**EXERCISE BRIEF**:
The required output is the lines below from the line containing "of base-call quality" to the line containing "highest quality values as", inclusive, retyped exactly. No other lines belong in it.

**DATA FOR REVIEW**:

======

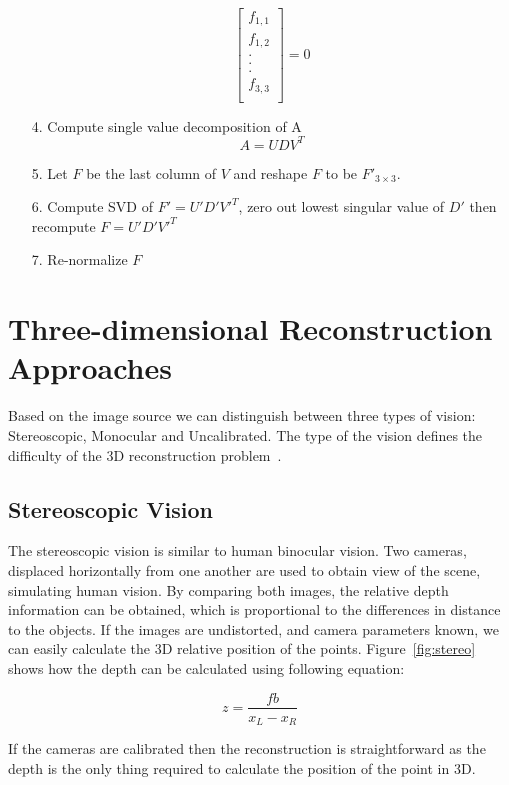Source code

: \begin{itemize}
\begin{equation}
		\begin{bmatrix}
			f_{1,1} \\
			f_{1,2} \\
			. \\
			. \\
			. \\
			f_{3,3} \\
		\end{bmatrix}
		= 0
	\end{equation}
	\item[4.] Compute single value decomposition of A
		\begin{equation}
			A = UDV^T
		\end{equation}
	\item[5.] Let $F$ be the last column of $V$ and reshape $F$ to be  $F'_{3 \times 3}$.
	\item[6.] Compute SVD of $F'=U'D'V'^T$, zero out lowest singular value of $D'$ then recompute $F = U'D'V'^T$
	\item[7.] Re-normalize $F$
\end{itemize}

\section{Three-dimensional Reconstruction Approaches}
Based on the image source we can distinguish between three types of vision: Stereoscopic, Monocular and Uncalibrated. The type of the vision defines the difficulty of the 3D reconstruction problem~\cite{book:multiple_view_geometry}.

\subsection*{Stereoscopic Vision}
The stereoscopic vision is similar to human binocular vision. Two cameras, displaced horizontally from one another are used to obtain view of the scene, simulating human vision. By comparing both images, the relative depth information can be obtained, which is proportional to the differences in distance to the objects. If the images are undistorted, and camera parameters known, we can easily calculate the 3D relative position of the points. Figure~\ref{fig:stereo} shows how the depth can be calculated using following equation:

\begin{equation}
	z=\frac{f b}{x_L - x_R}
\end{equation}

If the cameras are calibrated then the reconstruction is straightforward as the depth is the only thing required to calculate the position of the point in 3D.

======

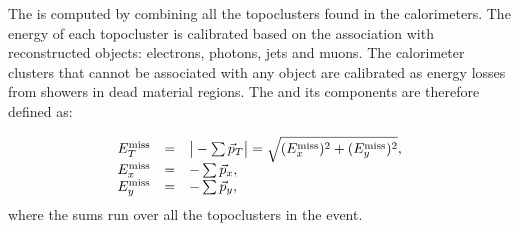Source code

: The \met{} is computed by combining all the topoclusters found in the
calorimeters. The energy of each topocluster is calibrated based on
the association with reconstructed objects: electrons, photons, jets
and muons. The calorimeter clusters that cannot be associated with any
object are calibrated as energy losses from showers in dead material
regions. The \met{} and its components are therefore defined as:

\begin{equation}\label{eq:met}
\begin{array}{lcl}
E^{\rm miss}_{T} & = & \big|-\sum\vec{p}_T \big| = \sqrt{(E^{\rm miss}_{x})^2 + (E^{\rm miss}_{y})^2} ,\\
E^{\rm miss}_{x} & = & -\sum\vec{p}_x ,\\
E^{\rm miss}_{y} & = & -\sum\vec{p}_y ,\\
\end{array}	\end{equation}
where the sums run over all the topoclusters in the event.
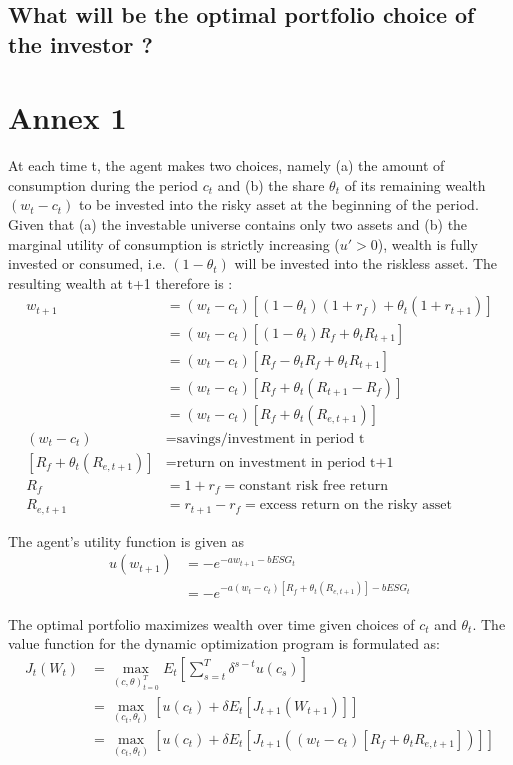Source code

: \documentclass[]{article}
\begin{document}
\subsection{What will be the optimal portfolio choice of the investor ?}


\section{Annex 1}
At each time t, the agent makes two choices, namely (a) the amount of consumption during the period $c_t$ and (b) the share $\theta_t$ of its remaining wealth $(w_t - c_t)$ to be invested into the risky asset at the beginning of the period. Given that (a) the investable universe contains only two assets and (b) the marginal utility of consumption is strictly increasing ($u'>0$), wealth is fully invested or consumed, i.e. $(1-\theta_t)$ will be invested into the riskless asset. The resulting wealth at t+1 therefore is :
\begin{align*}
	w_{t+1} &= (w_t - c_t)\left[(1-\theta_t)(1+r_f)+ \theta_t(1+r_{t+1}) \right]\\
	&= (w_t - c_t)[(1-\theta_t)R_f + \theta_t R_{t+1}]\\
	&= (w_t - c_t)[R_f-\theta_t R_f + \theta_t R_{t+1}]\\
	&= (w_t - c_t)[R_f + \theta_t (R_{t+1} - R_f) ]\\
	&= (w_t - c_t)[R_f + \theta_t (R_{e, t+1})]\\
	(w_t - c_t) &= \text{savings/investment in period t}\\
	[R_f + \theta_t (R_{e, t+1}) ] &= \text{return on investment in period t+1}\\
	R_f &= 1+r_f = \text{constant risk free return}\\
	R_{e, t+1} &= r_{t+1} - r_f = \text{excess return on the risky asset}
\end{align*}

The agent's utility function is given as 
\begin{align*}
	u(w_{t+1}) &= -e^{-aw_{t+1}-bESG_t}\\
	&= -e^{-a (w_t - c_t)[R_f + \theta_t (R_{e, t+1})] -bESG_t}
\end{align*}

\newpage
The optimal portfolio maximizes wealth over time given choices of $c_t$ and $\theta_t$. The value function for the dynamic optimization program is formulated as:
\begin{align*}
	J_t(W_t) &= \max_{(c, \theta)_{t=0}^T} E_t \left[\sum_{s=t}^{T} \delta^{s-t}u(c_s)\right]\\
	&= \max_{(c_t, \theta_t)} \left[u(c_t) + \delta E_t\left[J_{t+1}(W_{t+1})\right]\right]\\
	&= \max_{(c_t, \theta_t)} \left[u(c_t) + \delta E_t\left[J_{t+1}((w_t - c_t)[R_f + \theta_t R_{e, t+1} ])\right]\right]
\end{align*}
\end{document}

======

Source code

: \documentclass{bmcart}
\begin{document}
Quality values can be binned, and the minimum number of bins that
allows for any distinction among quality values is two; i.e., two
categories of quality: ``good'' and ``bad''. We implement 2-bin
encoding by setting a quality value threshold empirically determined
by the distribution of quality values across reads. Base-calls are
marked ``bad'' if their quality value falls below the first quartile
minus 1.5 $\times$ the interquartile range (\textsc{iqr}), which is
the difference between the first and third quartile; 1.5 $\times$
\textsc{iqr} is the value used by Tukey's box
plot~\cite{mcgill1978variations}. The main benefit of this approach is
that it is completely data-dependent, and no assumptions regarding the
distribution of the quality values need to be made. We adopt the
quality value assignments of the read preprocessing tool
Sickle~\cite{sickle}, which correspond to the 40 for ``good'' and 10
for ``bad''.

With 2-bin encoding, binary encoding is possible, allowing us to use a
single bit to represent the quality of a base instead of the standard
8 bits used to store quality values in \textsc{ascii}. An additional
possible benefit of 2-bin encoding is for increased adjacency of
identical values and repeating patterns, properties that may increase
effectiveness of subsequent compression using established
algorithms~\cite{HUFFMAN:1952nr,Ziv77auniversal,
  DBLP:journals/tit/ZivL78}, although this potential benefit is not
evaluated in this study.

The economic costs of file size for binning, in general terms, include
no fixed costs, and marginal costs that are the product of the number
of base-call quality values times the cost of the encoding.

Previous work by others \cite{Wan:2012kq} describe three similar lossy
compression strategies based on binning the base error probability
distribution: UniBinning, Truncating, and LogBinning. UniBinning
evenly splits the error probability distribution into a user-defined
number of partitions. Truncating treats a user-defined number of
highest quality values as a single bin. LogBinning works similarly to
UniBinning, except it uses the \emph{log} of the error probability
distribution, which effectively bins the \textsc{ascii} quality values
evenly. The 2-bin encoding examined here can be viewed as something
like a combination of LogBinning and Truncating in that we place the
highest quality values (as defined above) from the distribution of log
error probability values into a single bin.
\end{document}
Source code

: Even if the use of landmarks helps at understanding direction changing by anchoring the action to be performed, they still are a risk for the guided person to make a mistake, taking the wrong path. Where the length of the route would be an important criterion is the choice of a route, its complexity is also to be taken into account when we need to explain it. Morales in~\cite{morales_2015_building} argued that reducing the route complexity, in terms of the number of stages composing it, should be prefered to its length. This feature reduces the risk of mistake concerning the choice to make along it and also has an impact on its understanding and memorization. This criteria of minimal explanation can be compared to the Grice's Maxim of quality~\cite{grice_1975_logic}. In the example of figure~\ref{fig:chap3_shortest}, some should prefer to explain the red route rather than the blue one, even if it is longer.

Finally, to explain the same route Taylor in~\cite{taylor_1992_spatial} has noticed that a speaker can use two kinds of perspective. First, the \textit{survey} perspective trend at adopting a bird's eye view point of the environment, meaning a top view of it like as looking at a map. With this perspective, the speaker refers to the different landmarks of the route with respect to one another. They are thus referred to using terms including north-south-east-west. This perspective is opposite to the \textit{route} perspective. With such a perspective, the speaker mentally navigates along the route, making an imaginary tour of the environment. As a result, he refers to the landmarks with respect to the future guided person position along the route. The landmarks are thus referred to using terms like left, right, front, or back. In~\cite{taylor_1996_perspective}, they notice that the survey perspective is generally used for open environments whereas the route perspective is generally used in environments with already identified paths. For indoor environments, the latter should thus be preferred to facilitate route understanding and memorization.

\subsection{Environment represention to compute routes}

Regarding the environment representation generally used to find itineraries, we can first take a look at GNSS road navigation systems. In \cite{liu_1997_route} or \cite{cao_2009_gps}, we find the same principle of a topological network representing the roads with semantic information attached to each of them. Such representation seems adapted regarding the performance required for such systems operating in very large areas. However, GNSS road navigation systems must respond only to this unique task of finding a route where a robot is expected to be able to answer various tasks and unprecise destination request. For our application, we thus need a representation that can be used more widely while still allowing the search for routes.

======

**REPLY**:
of base-call quality values times the cost of the encoding.

Previous work by others \cite{Wan:2012kq} describe three similar lossy
compression strategies based on binning the base error probability
distribution: UniBinning, Truncating, and LogBinning. UniBinning
evenly splits the error probability distribution into a user-defined
number of partitions. Truncating treats a user-defined number of
highest quality values as a single bin. LogBinning works similarly to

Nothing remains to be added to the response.